> DATA IN THIS EXERCISE:
○ ○ ○
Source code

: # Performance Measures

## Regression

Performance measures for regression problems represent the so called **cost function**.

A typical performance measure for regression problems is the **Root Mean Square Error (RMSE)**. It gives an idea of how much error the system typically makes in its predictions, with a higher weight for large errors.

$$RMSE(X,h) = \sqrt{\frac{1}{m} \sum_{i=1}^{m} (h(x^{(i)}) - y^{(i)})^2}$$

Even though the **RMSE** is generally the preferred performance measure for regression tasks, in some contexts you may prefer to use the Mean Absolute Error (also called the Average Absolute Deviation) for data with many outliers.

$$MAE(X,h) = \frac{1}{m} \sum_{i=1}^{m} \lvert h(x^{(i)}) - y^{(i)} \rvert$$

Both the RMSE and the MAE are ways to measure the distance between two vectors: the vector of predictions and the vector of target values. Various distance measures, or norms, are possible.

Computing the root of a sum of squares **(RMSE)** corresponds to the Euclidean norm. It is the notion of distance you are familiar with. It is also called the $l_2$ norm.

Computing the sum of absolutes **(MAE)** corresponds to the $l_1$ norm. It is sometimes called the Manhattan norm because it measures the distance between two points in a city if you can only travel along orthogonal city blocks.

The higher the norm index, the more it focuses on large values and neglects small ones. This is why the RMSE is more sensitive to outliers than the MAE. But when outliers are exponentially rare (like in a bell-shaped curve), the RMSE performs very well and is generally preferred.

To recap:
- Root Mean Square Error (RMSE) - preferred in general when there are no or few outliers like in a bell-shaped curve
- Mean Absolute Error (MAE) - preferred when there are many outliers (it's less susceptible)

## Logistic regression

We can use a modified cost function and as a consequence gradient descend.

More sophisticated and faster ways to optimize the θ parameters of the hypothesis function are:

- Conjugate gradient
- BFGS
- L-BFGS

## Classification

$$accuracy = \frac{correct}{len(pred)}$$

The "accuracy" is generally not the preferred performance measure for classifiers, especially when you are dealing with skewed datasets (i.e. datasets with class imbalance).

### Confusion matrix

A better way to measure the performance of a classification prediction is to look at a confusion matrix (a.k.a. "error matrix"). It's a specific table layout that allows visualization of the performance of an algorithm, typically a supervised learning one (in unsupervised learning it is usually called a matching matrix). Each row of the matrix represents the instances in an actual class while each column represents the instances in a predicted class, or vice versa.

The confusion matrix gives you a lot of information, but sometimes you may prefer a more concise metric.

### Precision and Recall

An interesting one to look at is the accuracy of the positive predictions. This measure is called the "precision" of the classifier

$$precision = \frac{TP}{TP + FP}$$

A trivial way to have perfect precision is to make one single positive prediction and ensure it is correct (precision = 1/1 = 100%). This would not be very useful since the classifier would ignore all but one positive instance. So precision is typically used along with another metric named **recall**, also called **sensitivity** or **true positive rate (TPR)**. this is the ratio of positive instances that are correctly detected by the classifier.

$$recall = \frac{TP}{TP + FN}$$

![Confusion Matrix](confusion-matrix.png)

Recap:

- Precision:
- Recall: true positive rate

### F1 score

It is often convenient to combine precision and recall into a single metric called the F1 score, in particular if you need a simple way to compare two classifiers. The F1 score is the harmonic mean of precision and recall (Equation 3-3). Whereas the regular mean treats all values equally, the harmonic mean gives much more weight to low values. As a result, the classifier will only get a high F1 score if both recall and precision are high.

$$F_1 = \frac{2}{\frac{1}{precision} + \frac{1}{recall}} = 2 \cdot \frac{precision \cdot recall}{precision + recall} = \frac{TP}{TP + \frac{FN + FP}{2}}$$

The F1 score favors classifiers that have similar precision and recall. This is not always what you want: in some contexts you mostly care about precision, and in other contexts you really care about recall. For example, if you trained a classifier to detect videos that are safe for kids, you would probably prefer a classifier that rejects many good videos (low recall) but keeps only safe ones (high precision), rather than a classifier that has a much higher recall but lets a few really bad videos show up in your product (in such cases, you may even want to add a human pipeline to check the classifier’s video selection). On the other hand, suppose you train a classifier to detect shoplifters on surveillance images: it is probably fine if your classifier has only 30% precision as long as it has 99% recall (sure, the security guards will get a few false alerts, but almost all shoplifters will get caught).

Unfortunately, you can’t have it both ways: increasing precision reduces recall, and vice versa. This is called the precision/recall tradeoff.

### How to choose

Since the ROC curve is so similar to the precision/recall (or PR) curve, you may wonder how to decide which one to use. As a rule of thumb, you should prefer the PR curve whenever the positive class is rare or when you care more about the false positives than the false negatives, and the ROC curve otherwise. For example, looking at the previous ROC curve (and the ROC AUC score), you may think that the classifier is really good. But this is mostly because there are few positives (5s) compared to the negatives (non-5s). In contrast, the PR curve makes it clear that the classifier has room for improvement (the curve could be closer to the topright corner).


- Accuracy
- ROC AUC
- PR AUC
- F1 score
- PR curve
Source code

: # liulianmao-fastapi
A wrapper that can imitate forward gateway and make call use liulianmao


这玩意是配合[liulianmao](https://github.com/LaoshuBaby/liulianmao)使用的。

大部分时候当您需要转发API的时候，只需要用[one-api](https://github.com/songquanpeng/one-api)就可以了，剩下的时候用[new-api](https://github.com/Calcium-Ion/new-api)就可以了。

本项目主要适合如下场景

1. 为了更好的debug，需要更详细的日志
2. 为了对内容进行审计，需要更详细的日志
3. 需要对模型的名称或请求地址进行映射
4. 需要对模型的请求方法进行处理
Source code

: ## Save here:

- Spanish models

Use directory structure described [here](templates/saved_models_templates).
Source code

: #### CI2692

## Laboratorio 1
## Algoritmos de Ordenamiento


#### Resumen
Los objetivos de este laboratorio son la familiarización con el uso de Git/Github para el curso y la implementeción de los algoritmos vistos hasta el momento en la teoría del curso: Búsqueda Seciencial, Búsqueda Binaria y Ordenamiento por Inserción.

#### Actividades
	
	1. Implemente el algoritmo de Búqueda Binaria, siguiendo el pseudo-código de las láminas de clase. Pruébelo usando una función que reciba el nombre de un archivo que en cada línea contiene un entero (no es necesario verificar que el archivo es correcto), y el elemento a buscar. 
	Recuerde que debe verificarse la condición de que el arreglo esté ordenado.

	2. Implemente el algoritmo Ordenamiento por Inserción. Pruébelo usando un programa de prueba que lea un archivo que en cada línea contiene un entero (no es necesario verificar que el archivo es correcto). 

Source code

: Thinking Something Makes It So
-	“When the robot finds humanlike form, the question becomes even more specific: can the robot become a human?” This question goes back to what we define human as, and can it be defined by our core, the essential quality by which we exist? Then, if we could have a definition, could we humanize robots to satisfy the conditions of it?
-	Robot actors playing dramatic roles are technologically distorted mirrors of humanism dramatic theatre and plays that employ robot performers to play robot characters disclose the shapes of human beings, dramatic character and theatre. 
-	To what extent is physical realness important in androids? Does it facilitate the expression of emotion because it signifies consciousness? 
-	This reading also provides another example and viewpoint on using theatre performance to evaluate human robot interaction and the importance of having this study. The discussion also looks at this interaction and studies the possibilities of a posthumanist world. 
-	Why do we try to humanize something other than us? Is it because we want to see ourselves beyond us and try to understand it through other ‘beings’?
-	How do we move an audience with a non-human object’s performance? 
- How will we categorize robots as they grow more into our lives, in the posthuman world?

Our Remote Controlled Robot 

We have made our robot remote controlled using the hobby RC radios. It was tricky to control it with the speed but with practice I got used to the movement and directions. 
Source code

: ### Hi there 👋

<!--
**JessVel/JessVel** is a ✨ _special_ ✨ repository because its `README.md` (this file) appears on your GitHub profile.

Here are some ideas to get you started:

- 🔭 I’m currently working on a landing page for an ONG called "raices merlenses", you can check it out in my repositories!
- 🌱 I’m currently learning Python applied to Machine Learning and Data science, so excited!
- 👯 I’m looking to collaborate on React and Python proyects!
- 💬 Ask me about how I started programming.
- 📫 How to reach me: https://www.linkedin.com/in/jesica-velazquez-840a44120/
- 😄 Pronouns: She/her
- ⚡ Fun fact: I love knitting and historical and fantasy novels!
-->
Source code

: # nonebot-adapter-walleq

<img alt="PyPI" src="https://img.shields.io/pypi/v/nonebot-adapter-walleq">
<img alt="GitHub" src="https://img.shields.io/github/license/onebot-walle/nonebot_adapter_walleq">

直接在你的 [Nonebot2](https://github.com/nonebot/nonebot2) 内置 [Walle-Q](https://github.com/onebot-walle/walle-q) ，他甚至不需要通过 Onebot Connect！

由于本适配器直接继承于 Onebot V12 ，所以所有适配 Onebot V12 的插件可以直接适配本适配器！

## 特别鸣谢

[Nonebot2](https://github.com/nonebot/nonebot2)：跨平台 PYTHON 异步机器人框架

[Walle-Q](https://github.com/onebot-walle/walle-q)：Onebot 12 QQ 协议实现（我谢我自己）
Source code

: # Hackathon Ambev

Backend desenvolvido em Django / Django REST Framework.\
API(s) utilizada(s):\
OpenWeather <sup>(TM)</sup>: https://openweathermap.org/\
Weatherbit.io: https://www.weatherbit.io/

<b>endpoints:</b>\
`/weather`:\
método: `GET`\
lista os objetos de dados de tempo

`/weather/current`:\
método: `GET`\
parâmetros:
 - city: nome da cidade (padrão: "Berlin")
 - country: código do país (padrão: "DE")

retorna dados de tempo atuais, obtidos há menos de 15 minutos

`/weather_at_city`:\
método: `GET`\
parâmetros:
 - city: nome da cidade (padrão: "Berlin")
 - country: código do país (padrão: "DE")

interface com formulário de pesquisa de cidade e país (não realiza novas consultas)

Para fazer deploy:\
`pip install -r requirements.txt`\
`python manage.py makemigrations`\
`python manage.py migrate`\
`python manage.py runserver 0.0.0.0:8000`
○ ○ ○
> WORK TO BE COMPLETED: Copy out each line of the records where the word "shields" appears.

> ANSWER BELOW:
<img alt="PyPI" src="https://img.shields.io/pypi/v/nonebot-adapter-walleq">
<img alt="GitHub" src="https://img.shields.io/github/license/onebot-walle/nonebot_adapter_walleq">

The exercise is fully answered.